Regardless, there are already a number of problems associated with the accession of the Republic of Crimea and the City of Sevastopol to the Russian Federation’s ruble zone. First, some argue that Crimeans are more familiar with using the hryvna and so prefer to pay for goods in that currency. Indeed, some supermarkets only price their goods in hryvna, so there are costs for individuals associated with the change. Other infrastructural problems also persist: with the introduction of the new currency, ATMs will have to be refitted to dispense rubles, and the approximately 2 million people of Crimea will all be trying to change their money at the same time. Indeed, Andrei Klimenko, an associate professor at the Higher School of Economics in Moscow and the chair of the board on regional economies, said that “the fact of the matter was that those three or four Russian banks that were already in the Crimea were physically unable to cope with the situation and were unable to open up tens of thousands of accounts.” Klimenko also noted problems with an increase in prices: “Just a few days ago, the [Russian federal] minister for Crimea [Oleg Savelyev] said that if [the peninsula fully severs] ties with Ukraine, the price of foodstuffs will rise sharply and, consequently, Ukrainian suppliers of foodstuffs, medicines and industrial products will need to deal with a foreign currency… And they do not need that headache, so they will simply refuse to do business with the Crimea” (, May 12). The flood of rubles to Crimea in the last two months has already led to an increase in food prices and a projected decline in consumer spending in Crimea.

The bill officially joining Crimea and Sevastopol to Russia was passed by the Russian parliament on March 20 and consists of 24 articles laying out the obligations of Crimea as a constituent republic in the Russian Federation as well as its responsibilities. For instance, the legislation names three official languages for Crimea: Russian, Ukrainian and Crimean Tatar ( However, the legal plan for annexation glosses over the many practical difficulties of integrating these Ukrainian territories into Russia. Numerous observers have noted that the cost of bringing Crimean infrastructure up to date is going to cause problems for Russia, which now finds it difficult to borrow currency on world exchanges. The first signs of this have already started to materialize. On May 13, the head of the Russian Ministry for Economic Development, Alexei Ulyuksev, decided to defund two projects elsewhere in the Russian Federation—one, a bridge in the Far East republic of Sakha (Yakutia), and the other, the development of a cargo port in Krasnodar Krai—partially in order to pay the costs of refurbishing Crimea’s infrastructure.
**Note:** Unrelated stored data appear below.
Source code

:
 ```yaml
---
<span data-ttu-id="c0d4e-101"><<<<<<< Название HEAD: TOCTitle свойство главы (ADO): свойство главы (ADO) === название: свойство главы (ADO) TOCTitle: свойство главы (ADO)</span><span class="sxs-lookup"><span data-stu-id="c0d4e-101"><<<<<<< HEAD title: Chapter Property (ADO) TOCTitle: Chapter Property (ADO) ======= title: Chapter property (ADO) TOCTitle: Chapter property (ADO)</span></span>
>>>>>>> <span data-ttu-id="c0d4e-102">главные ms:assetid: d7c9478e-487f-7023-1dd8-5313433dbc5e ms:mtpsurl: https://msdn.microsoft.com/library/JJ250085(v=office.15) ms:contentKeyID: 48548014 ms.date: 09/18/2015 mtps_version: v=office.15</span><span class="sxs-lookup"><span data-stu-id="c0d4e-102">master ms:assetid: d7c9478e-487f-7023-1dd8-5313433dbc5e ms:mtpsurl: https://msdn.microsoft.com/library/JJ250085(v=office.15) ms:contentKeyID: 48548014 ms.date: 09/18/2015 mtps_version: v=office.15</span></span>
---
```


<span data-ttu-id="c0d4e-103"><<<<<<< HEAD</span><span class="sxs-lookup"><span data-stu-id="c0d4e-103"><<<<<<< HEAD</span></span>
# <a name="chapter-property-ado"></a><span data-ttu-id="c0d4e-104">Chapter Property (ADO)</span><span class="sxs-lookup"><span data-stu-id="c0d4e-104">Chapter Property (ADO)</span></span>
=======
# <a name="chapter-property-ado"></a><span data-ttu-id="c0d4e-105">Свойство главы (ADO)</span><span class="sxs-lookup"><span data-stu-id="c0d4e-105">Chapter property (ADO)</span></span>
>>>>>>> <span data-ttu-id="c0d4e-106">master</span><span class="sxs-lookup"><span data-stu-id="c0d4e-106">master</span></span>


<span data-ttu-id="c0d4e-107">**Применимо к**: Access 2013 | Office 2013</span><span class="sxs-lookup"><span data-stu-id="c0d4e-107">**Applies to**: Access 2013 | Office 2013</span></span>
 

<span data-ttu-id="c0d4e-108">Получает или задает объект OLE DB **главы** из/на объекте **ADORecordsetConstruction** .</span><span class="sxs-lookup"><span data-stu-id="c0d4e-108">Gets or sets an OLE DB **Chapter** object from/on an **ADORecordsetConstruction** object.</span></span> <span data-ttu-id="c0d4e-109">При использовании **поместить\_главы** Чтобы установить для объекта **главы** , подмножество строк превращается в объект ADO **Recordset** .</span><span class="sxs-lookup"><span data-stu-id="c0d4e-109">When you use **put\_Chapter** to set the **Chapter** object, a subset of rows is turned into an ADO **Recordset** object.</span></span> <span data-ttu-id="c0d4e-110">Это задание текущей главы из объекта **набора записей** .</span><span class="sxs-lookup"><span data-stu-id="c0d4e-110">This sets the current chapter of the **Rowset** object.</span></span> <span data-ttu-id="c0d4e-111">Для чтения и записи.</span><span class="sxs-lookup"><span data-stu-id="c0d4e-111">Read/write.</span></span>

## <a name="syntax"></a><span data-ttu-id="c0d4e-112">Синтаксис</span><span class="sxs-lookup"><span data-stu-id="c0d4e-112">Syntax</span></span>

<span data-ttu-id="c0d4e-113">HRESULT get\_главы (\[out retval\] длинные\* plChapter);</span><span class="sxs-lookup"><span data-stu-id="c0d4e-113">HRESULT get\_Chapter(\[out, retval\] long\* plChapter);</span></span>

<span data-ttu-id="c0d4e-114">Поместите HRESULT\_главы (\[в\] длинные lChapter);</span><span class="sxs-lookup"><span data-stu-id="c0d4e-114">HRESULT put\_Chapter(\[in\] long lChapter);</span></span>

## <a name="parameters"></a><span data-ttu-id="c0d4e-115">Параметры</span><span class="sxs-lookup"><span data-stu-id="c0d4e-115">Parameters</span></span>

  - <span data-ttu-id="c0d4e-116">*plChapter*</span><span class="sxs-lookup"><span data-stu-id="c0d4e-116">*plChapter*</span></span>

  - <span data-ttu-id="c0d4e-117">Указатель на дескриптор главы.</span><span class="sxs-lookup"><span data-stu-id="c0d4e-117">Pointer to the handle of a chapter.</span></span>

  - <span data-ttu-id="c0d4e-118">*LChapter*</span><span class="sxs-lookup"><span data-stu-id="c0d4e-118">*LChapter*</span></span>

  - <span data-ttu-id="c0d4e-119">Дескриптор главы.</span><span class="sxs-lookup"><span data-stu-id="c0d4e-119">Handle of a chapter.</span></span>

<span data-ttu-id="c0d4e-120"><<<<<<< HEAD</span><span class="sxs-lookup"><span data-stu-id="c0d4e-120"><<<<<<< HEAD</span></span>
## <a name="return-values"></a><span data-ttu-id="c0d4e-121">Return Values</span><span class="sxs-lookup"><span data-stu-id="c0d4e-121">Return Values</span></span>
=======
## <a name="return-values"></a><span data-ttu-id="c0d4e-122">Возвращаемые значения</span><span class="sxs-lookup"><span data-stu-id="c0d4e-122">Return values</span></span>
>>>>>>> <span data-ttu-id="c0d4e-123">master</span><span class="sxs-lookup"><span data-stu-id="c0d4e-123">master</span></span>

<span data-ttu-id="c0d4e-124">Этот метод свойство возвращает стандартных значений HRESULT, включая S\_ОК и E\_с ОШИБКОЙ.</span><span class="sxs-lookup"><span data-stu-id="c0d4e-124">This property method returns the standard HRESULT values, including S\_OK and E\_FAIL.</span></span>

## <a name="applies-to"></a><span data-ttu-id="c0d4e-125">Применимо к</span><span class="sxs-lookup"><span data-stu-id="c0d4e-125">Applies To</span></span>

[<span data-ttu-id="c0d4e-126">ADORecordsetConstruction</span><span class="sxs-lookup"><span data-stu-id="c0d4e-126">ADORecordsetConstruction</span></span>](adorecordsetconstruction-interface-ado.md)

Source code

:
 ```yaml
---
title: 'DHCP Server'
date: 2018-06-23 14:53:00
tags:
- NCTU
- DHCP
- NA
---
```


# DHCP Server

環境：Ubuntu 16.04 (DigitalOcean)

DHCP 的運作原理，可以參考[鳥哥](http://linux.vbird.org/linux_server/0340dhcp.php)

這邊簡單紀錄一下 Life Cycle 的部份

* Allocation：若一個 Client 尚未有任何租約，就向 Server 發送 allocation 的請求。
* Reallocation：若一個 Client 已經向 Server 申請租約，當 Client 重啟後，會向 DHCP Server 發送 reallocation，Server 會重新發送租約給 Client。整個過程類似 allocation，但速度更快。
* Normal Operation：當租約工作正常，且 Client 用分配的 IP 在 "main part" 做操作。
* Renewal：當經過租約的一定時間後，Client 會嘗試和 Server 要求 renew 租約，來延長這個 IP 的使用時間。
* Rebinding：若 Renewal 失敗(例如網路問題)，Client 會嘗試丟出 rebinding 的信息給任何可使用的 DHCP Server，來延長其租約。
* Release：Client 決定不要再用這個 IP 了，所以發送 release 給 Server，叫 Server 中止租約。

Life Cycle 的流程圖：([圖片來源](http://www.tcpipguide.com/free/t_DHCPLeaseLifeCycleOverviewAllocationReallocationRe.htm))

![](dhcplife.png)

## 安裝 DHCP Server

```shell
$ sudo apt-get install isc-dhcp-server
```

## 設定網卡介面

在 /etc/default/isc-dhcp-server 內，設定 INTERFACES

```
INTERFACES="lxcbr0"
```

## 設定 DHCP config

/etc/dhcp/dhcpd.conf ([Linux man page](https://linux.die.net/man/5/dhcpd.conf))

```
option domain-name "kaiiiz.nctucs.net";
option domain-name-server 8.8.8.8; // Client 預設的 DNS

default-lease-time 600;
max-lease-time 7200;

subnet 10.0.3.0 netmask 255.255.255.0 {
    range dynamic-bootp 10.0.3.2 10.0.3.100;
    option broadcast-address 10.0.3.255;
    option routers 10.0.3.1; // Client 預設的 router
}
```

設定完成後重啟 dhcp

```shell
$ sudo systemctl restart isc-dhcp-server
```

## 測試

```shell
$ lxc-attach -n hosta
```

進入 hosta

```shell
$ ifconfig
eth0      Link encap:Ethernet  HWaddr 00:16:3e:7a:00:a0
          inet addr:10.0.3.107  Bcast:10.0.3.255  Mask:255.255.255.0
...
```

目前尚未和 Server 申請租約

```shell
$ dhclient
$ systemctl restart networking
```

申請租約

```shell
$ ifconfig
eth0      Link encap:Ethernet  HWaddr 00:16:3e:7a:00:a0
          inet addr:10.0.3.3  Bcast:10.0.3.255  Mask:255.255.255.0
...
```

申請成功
Minister Ulyuksev defended the decision on the grounds that there was “little traffic” in the case of the Yakut bridge and that the development of a port in Taman (Krasnodar Krai) was not needed due to the recent annexation of Crimea (

Thus, the addition of another region to the Russian Federation may prove more contentious for Russia’s internal politics than perhaps anticipated by the Kremlin. In a worst-case scenario, the competition between Russian regions for federal funds could provoke a constitutional crisis similar to what was seen in the early 1990s, prior to the adoption of the 1993 constitution (Daniel S. Treisman, “Russia’s ‘Ethnic Revival:’ The Separatist Activism of Regional Leaders in a Postcommunist Order,” 1997). One way or another, the unforeseen costs for Moscow in absorbing the Crimean peninsula continue to add up.